Hijo de un pastor protestante calvinista estudió teología y siguió los pasos de su padre, pero dejó el ministerio pensando que como periodista sería más eficaz en la búsqueda de equidad y justicia. A comienzos de los años 70 viajó a Chile seducido por la experiencia de un gobierno socialista elegido por las urnas y por la experiencia de Cristianos por el Socialismo. A mediados de septiembre de en 1973 fue detenido con su esposa y llevado al Estadio Nacional. Cuando llegaron a arrestarlo, relata en una de sus crónicas “Los soldados destruyeron en un minuto mi archivo y rompieron la mayor parte de mis libros uno por uno, para hacerlos un gran montón fuera de mi despacho”. Terminado el cateo “el oficial (a cargo) se dirigió a los vecinos de arriba para darles las llaves de mi coche e informarles que nos íbamos a cambiar al Estadio Nacional”.

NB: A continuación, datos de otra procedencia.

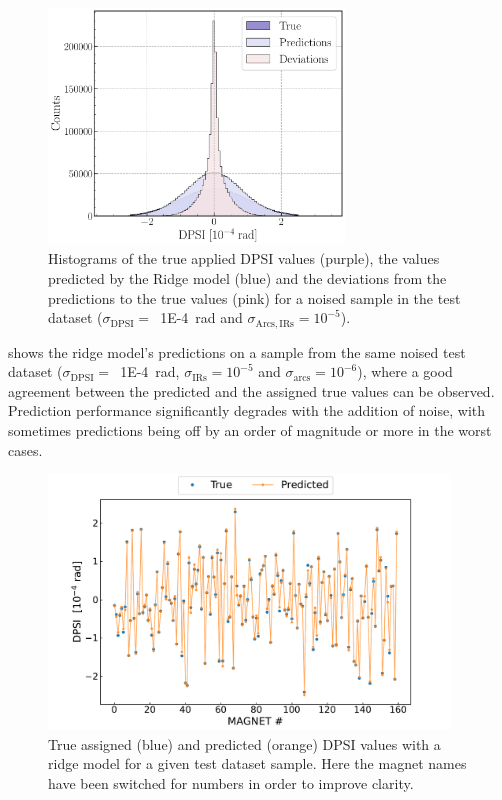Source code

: \begin{figure}[!htb]
    \centering
    \includegraphics*[width=0.7\textwidth]{Figures/ML_for_IR_Coupling/ridge_histograms.pdf}
    \caption{Histograms of the true applied DPSI values (\textcolor{ridgepurple}{purple}), the values predicted by the Ridge model (\textcolor{ridgeblue}{blue}) and the deviations from the predictions to the true values (\textcolor{ridgesalmon}{pink}) for a noised sample in the test dataset (\(\sigma_{\mathrm{DPSI}} =\)~\qty{1E-4}{\radian} and \(\sigma_{\mathrm{Arcs, IRs}} = 10^{-5}\)).}
    \label{figure:ridge_histograms}
\end{figure}

 shows the ridge model's predictions on a sample from the same noised test dataset (\(\sigma_{\mathrm{DPSI}} =\)~\qty{1E-4}{\radian}, \(\sigma_{\mathrm{IRs}} = 10^{-5}\) and \(\sigma_{\mathrm{arcs}} = 10^{-6}\)), where a good agreement between the predicted and the assigned true values can be observed.
Prediction performance significantly degrades with the addition of noise, with sometimes predictions being off by an order of magnitude or more in the worst cases.

\begin{figure}[!htb]
    \centering
    \includegraphics*[width=0.95\textwidth]{Figures/ML_for_IR_Coupling/ml_ridge_regression_sample_predictions.pdf}
    \caption{True assigned (\textcolor{mplblue}{blue}) and predicted (\textcolor{mplorange}{orange}) DPSI values with a ridge model for a given test dataset sample. Here the magnet names have been switched for numbers in order to improve clarity.}
    \label{figure:ridge_predictions}
\end{figure}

En el estadio, convertido en gigantesco centro de detención y tortura, Koss y su pareja permanecieron 20 días y fueron liberados gracias a la gestión del Obispo de Cuernavaca Sergio Méndez Arceo, vinculado al movimiento de la teología de la Liberación. A un colega holandés le escribió en aquellos días “Dios tenga su alma. La mía revuela inquieta sobre este continente”.

En su vuelo permanente por América del sur Koster volvió a nuestro país en 1978, para el plebiscito convocado por Pinochet, con la equívoca opción de defender la soberanía nacional, y a fines de 1980. Aquí entrevistó a gente cercana a la dictadura, como la Ministra de Justicia de entonces, Mónica Madariaga, que intentó en vano conseguirle una entrevista con Pinochet, y con figuras de la Iglesia católica, como Monseñor Enrique Alvear.

Pese a su terrible experiencia en el Estadio Nacional eligió quedarse en Sudamérica cumpliendo el rol de hablante por los que no podían sacar la voz, “el hecho de sobrevivir obliga” decía.

Es probable que quienes lean esta crónica nunca hayan escuchado hablar de Koss Koster y otros reporteros que murieron en la década de los 80, en la guerra civil que asoló El Salvador (un chileno entre ellos); tampoco sabrán de la cruenta represión desatada por los militares en Centroamérica. Así también ese periodismo informado, más cercano a la confrontación que a las relaciones públicas parece hoy en extinción.

Afortunadamente quedan todavía profesionales al estilo de Koos Koster. En Chile, gente como la de la Radio Santa María de Aysén que con mínimos recursos mantuvo informada a la región y a todo el país, sobre lo que estaba ocurriendo en esa zona aislada que decidió rebelarse contra un sistema inequitativo, a comienzos de 2011. Gente que desde sus blogs hace suyo el derecho a expresarse y que comparte conocimientos de variada índole o difunde cuestiones de interés común. Personas que recogen las voces de quienes por sí solos no pueden hacerse escuchar.